Git Product home page Git Product logo

swarm-search's Introduction

Swarm Search

The set of modules augmenting Google and YouTube search pages with data from OpenSearch-compatible engines.

Getting Started

Google Search

The dapplet works at Google search pages. In the tab "all" any content type will be shown, in the tab "video" - only videos.

Watch the video

YouTube Search

At the YouTube only video search results are available.

Watch the video

Indexing via Swarm Gateway

Swarm Gateway is the website allowing any user to upload a small file to Swarm free. We've created the dapplet "Swarm Indexer" to augment this webpage for collecting metadata from user.

Watch the video

Indexing via Media Downloader

Media Downloader is a dapplet created at Liberate Data Week Hackathon.
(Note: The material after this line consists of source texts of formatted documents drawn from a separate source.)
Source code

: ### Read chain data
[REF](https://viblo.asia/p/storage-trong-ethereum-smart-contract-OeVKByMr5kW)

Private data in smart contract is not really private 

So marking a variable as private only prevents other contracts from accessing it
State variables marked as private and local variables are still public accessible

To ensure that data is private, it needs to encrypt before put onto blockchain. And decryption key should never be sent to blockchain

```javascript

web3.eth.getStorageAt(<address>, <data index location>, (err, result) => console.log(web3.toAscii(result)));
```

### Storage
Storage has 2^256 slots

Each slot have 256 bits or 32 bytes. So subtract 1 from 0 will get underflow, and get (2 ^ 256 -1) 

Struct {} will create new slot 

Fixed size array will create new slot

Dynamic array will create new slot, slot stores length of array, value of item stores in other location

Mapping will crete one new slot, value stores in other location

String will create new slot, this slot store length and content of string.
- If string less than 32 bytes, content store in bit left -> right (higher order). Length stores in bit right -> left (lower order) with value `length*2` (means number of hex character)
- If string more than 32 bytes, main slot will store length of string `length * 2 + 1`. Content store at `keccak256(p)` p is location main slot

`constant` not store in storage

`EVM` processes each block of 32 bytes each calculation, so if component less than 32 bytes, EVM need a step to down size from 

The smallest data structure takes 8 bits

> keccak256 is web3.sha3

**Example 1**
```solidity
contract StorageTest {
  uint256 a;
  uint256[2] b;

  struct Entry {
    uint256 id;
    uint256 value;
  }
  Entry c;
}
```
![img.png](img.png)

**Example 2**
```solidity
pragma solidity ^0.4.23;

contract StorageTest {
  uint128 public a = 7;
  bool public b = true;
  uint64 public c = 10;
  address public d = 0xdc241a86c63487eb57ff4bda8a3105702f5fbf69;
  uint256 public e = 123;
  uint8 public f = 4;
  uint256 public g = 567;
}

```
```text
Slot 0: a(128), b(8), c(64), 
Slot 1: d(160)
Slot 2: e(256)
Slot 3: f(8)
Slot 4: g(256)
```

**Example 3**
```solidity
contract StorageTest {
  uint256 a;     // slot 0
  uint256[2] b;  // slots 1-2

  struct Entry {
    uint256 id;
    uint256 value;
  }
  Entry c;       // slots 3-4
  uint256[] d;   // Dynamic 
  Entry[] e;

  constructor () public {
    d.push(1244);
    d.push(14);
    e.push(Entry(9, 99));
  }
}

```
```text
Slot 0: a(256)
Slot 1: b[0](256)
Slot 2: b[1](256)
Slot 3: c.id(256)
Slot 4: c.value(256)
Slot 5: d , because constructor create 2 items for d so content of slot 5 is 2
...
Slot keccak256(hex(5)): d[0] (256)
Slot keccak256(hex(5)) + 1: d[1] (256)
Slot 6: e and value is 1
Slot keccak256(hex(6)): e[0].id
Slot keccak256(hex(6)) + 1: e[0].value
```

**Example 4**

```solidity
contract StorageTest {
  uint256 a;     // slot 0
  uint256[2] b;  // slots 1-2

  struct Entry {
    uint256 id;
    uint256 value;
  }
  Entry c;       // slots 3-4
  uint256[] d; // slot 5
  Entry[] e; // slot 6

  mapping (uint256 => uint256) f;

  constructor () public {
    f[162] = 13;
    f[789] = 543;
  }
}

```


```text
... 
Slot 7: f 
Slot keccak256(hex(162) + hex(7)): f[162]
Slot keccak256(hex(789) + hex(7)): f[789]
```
We added the feature which allows you to add video to the index and make it available via Swarm Search dapplet.

Watch the video

Change Search Engine

Two search engines were verified at the development:

DevianArt's backend containing a huge collection of media content.

https://backend.deviantart.com/rss.xml?q={searchTerms}&offset={startIndex}&limit={count}

Swarm Search server written as a mock of non-developed yet search engine which allows to add files uploaded to Swarm via dapplets working on Swarm Gateway and Media Downloader.

https://swarm-search-server.herokuapp.com/rss?q={searchTerms}&count={count}&offset={startIndex}&type={type?}

Any OpenSearch-compatible search engine can be specified in the dapplet's settings.

The instruction about how to change a search engine in the dapplet's settings is in following video.

Watch the video

Project Architecture

Communication diagram

Actors

  • Uploader - an user uploading files to the Swarm.
  • Searcher - an user searching something with activated Search Dapplet.

Components

  • Indexer Dapplet - augments Swarm Gateway to collect metadata from Uploader.
  • Search Dapplet - injects search results in third party websites.
  • Search API - a server which proxies the Elasticsearch engine and transforms data to OpenSearch compatible format.
  • Elasticsearch - an engine implementing full-text search.
  • Swarm Gateway - a website for free files uploading to the Swarm.
  • Bee Nodes - Swarm network storing data in a decentralized way.

Bee Nodes

A: File uploading (indexing)

A1: An Uploader (user) attaches a file to the Swarm Gateway and fills out the manifest form for indexing.

A2: Swarm Gateway sends a file to Bee node.

A3: Bee node returns a swarm reference hash.

A4: The Indexer Dapplet intercepts the uploaded file and swarm reference.

A5: The Indexer Dapplet sends file, reference and metadata to the Search Backend.

A6: Search API retranslates the query to Elasticsearch.

B: File searching

B1: Searcher opens the website and sends a query.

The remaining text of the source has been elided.